I returned to the room, awaited my introduction and ignored the fact that my cards were missing. I confidently took the floor at which point Chris offered my cards to me. But I declined them and carried on regardless to the bitter end. I was on a high. I had cracked this public speaking lark!
Then in early October I set off to the Midlands for my first ever speaking tour. All was great UNTIL I came to speak at Cannock Evening, my first date of a 3-date tour. It should have been a doddle – Great Yarmouth was great and NO cue cards only two weeks previously. My audience was not as large as Wymondham or Ely.
However, for some reason I felt like I was right back there at Kings Lynn on day one. I was jittery, ill at ease and it felt like an ordeal and I certainly was not letting go of my cue cards. No Sir! I badly needed my crutch! Somehow I got through it and I arrived at Solihull the next morning ready for my second speaking slot of the tour. Once more I felt ill at ease but it felt better than Cannock had done. I puzzled over these two experiences and reflected on the glories of Wymondham and Ely and my journey to date but came to no conclusions.
Then I moved on to attend Leamington Bloody Spa (yes that is what they call it in 4N) as a passporting member only at the stunningly beautiful Binswood Hall. I thoroughly enjoyed my visit. I met a number of 4N friends and other familiar faces at the meeting including Craig Petty, the Group Leader at Cannock Evening and asked him for his observations about my presentation. His comments were encouraging, constructive and insightful – “… tremendous… you had them… make it more of a rollercoaster.” I filed these words away alongside the closing words of the LBS 4sighter that evening, Paula Cohen: “…GET IN THE ZONE…” That was the important lesson! I was out of my natural habitat, my usual comfort zone on this tour and I had omitted to remind myself of the techniques I learned from Lusana to “get in the zone”. From these two encounters I realised why my Cannock Evening 4sight felt uncomfortable – because of nerves I was rushing and perhaps reading off the cue card list too much. Thus the rollercoaster aspect was more of a flatline of disaster or doom and gloom. More importantly, I also realised that I should prepare myself by:
- not taking my new found confidence for granted.
- getting in the zone and focussing on my message ahead of speaking.
I returned to my home territory following my Midlands tour and my tenth 4sight was already on the horizon at Newmarket.

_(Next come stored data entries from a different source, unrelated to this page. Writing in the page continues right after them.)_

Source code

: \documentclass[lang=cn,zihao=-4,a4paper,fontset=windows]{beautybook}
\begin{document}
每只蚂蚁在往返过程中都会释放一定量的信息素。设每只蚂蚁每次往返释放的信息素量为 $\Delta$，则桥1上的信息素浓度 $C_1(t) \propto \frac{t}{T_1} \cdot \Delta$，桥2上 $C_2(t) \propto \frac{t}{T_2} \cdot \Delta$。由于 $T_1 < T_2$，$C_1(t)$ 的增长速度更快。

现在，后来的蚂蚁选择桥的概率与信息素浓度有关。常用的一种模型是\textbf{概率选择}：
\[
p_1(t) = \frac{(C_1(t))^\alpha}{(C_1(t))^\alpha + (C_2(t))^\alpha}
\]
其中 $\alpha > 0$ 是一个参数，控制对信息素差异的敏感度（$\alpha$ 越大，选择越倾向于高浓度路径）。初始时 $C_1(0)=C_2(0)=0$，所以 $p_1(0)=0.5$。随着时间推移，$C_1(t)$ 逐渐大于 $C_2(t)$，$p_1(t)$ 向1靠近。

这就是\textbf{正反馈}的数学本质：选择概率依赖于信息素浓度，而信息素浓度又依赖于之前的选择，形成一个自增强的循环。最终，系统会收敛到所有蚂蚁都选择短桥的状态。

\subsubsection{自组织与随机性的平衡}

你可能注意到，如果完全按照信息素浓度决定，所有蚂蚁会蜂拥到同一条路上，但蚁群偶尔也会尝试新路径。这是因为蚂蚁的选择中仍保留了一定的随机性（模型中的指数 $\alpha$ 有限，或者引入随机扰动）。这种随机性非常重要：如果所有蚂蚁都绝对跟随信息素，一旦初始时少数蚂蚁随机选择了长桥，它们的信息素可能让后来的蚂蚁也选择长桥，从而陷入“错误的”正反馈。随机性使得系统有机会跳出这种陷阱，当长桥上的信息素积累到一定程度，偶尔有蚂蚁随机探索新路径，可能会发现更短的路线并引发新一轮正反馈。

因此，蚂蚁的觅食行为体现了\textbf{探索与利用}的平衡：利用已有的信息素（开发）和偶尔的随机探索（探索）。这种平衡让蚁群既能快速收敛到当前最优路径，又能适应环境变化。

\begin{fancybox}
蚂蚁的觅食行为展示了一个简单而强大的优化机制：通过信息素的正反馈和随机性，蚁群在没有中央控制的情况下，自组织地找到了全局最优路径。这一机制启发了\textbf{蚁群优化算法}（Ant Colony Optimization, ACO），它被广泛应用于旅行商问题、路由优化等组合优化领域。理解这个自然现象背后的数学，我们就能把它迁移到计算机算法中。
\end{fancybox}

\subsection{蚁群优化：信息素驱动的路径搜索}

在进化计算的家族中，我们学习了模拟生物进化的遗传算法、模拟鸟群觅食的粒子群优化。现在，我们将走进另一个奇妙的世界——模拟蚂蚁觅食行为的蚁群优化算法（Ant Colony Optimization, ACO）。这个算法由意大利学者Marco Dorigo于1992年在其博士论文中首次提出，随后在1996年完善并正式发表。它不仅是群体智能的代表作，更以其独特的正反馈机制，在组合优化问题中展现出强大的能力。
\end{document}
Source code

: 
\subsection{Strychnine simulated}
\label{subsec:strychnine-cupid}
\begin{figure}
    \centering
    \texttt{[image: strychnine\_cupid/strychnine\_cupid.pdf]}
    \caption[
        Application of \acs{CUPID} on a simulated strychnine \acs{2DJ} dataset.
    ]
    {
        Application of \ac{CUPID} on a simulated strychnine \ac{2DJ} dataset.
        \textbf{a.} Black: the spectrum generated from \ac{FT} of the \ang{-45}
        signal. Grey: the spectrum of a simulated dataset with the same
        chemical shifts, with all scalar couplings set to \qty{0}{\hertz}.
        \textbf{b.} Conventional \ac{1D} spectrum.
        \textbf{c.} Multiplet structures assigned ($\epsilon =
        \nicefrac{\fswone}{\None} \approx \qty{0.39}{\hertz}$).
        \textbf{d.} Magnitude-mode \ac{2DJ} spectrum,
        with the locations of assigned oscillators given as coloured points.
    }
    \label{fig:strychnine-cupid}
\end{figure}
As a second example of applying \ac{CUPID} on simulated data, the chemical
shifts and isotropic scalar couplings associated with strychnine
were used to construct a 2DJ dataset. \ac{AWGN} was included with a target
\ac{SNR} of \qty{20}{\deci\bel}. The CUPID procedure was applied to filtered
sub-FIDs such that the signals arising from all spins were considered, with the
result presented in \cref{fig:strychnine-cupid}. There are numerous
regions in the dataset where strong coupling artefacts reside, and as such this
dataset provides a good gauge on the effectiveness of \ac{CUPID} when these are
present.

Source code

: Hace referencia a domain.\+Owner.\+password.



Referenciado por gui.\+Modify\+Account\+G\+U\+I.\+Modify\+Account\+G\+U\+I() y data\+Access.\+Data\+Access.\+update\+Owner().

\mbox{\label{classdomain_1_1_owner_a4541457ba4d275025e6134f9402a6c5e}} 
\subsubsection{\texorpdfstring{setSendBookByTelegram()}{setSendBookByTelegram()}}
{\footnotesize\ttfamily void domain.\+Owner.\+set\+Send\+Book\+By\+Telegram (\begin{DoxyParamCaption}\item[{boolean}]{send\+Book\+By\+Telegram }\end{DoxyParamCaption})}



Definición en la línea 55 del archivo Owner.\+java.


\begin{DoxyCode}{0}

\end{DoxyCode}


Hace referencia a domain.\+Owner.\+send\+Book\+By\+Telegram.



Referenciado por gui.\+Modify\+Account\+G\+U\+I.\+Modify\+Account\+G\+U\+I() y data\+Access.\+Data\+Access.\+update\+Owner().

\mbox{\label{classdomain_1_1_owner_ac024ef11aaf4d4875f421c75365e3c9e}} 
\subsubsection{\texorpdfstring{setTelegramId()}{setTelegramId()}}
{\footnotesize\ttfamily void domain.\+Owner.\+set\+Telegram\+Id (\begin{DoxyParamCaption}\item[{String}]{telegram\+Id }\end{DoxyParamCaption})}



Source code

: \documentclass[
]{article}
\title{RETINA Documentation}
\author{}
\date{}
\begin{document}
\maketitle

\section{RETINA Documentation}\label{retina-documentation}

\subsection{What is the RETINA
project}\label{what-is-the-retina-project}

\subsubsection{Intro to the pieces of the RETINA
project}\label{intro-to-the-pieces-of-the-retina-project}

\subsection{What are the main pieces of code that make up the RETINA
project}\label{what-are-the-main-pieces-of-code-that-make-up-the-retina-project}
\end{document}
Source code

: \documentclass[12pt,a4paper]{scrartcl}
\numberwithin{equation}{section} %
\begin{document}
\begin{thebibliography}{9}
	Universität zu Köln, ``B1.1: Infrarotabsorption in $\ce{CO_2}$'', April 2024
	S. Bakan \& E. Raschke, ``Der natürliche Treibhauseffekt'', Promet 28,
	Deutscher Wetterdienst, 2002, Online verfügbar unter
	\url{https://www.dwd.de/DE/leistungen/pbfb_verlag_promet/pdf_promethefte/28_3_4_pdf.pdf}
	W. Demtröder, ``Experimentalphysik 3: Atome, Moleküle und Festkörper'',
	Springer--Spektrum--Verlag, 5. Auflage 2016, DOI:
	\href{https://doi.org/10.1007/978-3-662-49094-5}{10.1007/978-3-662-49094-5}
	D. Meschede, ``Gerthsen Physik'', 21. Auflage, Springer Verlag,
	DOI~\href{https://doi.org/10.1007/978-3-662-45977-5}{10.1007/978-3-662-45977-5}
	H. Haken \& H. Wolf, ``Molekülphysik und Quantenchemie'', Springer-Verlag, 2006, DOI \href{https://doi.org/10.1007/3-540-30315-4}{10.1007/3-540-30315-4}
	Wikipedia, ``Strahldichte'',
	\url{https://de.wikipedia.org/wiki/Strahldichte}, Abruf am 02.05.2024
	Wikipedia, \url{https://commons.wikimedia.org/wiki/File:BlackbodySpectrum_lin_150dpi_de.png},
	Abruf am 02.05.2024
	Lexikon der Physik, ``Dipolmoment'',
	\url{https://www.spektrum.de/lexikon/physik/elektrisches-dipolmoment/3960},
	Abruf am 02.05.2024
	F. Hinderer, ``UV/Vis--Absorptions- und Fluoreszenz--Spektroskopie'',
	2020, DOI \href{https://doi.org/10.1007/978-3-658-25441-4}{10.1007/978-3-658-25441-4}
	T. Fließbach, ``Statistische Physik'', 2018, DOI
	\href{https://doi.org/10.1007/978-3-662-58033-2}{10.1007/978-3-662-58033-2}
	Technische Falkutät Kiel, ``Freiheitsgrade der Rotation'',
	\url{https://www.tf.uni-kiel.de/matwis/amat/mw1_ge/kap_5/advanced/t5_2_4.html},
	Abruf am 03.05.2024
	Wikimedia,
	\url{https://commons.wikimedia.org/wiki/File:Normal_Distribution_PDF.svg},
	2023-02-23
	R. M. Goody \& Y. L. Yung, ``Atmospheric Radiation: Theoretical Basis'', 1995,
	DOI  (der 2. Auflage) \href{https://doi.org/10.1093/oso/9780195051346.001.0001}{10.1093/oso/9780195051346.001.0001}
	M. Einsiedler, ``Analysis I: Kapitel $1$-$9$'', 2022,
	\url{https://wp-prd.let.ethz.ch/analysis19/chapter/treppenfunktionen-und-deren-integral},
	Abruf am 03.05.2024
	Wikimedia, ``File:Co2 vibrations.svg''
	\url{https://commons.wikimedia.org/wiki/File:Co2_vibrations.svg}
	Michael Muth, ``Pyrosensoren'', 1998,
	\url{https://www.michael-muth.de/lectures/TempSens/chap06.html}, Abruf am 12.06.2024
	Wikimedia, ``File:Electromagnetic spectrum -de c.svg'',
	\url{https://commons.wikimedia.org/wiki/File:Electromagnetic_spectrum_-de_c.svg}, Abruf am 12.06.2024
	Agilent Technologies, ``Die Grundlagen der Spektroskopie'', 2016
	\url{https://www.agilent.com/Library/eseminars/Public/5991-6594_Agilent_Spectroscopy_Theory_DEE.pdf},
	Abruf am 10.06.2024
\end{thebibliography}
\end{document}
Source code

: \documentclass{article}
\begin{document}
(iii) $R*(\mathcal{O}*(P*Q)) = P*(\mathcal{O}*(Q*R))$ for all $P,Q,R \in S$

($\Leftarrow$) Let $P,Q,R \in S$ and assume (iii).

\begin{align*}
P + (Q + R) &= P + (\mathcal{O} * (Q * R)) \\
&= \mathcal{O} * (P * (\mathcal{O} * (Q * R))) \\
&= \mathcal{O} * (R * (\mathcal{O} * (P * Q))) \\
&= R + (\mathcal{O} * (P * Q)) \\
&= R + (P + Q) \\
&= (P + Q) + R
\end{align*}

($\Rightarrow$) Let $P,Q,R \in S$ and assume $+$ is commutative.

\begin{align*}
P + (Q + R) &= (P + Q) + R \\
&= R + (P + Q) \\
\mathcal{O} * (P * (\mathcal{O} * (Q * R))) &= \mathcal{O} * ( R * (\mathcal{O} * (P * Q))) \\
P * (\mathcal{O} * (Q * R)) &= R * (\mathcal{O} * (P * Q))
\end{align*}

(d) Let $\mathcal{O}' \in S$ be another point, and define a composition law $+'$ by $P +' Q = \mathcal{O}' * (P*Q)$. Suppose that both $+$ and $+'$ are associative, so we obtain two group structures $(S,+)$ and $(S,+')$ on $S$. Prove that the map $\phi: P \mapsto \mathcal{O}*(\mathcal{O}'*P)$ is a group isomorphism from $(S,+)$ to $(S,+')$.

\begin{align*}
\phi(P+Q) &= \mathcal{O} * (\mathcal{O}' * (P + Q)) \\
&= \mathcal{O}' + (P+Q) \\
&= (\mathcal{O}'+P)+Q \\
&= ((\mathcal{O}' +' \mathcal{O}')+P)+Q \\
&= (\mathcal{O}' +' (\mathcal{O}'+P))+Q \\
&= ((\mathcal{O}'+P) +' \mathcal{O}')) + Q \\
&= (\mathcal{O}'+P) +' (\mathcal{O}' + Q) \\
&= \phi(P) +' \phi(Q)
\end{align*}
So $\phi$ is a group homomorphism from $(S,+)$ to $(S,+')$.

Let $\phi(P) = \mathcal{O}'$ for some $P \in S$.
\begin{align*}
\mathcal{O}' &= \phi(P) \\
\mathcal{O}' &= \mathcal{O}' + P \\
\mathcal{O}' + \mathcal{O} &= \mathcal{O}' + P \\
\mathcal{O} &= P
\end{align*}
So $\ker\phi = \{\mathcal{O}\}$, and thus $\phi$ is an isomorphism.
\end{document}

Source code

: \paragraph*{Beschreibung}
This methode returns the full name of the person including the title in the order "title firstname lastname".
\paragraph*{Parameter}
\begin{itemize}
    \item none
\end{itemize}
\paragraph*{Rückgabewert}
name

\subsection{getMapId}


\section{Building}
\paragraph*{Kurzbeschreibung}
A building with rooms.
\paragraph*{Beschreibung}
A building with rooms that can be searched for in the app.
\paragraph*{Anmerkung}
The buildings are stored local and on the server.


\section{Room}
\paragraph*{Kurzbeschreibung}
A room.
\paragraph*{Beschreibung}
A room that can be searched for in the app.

My 4sight tour nerves had rattled me somewhat and I found Newmarket a little scary to say the least (not helped by being very tired at the early start) but I am glad I did it fairly soon after my tour as it kept the momentum going.
Having said all that, am I glad I came out of my comfort zone to tell my truth? Oh boy am I! My confidence is far higher than it has been for years and I intend to keep building on this. In fact I have three 4sights booked already for 2018 and a fourth date in the offing. There will be no shutting me up now!